Bee decline already having dramatic effect on pollination of plants
A decline in bees and global warming are having a damaging effect on the pollination of plants, new research claims.
The Telegraph (U.K.), Sept 6, 2010
Researchers have found that pollination levels of some plants have dropped by up to 50 per cent in the last two decades.
The "pollination deficit" could see a dramatic reduction in the yield from crops.
The research,
carried out in the Rocky Mountains, Colorado, is the first to show that
the effect is real and serves as a "warning" to Britain which if
anything has seen an even greater decline in bees and pollinators.
"This serves as a
warning to other countries," said Professor James Thomson at the
University of Toronto, who carried out the research.
"For quite some
time people have been suggesting that pollinators are in decline and
that this could have an effect on pollination.
"I believe that
this is the first real demonstration that pollination levels are getting
worse. I believe it is a significant decline. I believe the pollination
levels have dropped by as much as 50 per cent.
"Bee numbers may
have declined at our research site, but we suspect that a climate-driven
mismatch between the times when flowers open and when bees emerge from
hibernation is a more important factor."
According to a
previous study, England's bees are vanishing faster than anywhere else
in Europe, with more than half of hives dying out over the last 20
years.
Butterflies and other insects are also in decline due to habitat loss and climate change.
The situation is
so serious that the government has launched a £10 million project to
find out what is causing bees and other insects to disappear.
It is estimated
bees are responsible for one in three mouthfuls of our food, and that
insect pollinators contribute £440 million to the British economy
through their role in fertilising crops.
For the latest study, Prof Thomson carried out a 17-year examination of the wild lily in the Rocky Mountains.

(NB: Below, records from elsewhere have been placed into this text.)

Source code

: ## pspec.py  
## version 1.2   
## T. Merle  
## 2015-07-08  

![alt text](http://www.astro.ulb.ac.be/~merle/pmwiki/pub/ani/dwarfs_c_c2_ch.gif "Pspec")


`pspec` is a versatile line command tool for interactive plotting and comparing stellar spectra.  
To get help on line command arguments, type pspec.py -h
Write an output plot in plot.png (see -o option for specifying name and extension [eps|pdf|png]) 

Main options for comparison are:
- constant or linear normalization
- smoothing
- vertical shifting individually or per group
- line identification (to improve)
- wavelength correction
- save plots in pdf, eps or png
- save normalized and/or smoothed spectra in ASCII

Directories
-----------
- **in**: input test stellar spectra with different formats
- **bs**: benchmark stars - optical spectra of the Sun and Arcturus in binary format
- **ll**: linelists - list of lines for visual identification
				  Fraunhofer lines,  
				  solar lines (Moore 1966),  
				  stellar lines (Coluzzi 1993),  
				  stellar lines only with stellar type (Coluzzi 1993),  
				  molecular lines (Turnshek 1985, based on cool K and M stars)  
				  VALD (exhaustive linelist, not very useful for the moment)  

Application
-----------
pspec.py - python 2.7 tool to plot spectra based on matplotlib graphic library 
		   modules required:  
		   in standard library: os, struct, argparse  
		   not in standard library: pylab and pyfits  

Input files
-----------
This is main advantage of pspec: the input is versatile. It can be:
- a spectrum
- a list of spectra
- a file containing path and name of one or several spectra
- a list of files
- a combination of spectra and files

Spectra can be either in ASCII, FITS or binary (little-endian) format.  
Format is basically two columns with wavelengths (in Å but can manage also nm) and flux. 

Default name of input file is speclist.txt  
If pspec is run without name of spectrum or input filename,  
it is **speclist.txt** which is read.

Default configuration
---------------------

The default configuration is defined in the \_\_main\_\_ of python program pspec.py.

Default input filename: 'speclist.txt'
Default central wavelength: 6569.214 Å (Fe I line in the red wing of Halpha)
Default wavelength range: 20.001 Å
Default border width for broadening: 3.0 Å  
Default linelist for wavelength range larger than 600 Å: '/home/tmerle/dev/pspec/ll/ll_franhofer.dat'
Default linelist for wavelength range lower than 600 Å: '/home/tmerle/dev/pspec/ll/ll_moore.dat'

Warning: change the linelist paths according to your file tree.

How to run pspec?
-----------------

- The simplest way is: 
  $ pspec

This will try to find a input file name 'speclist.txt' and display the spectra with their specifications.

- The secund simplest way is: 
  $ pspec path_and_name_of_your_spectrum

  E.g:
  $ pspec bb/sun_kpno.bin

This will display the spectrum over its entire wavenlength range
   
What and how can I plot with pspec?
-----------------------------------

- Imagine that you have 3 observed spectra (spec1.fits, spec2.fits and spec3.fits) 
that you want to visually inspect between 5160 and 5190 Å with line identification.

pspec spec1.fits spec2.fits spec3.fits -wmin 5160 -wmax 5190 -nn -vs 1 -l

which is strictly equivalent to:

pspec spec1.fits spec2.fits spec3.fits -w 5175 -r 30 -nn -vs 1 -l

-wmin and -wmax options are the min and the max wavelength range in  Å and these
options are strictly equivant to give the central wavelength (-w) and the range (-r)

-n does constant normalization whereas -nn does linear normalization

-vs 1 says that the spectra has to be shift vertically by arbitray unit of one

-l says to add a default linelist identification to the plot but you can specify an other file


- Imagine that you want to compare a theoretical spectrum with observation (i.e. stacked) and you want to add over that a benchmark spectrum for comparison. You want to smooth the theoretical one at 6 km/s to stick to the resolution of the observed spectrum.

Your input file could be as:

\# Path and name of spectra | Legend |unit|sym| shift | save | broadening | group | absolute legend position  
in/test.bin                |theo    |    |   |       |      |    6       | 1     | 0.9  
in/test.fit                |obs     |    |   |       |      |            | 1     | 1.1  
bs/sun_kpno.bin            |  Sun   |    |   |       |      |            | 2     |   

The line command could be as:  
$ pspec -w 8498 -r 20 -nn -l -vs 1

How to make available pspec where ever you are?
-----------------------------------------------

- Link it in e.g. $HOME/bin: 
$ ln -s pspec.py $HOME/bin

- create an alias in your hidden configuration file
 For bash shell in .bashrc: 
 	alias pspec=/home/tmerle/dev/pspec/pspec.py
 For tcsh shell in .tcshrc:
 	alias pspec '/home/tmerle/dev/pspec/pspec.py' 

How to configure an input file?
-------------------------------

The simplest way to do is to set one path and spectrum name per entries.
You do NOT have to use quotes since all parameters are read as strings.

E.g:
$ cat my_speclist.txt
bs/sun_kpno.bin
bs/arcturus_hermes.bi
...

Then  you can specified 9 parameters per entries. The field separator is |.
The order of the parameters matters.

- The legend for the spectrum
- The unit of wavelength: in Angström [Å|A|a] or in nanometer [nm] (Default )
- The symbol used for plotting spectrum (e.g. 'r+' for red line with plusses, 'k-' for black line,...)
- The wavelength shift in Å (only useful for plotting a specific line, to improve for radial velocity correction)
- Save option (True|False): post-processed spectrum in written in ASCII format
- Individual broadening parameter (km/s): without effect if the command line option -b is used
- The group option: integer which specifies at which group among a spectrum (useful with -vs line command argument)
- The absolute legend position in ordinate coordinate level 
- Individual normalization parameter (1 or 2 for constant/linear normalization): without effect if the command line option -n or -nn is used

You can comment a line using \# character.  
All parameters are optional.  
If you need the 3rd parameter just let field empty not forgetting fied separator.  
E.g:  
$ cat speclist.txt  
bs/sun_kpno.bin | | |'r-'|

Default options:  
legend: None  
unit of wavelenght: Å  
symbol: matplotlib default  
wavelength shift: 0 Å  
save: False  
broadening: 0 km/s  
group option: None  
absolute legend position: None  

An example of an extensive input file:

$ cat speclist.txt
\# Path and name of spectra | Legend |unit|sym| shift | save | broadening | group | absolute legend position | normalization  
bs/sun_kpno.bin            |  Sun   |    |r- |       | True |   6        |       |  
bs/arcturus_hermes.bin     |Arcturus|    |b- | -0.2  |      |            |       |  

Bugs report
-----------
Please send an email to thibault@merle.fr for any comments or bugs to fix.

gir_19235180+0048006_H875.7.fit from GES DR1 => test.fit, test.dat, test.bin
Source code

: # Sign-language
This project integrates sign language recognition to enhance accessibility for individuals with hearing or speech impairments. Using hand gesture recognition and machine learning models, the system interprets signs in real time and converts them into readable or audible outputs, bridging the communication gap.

It is one of the longest-term studies of pollination ever done.
It reveals a
progressive decline in pollination over the years, with particularly
noteworthy pollination deficits early in the season.
The study will be published in Philosophical Transactions of the Royal Society B: Biological Sciences.
Three times each
year, Prof Thomson compared the fruiting rate of unmanipulated flowers
to that of flowers that are supplementally pollinated by hand.
"Early in the year, when bumble bee queens are still hibernating, the fruiting rates are especially low," he says.
"This is sobering
because it suggests that pollination is vulnerable even in a relatively
pristine environment that is free of pesticides and human disturbance
but still subject to climate change."
Prof Thomson
began his long-term studies in the late 1980s after purchasing a remote
plot of land and building a log cabin in the middle of a meadow full of
glacier lilies.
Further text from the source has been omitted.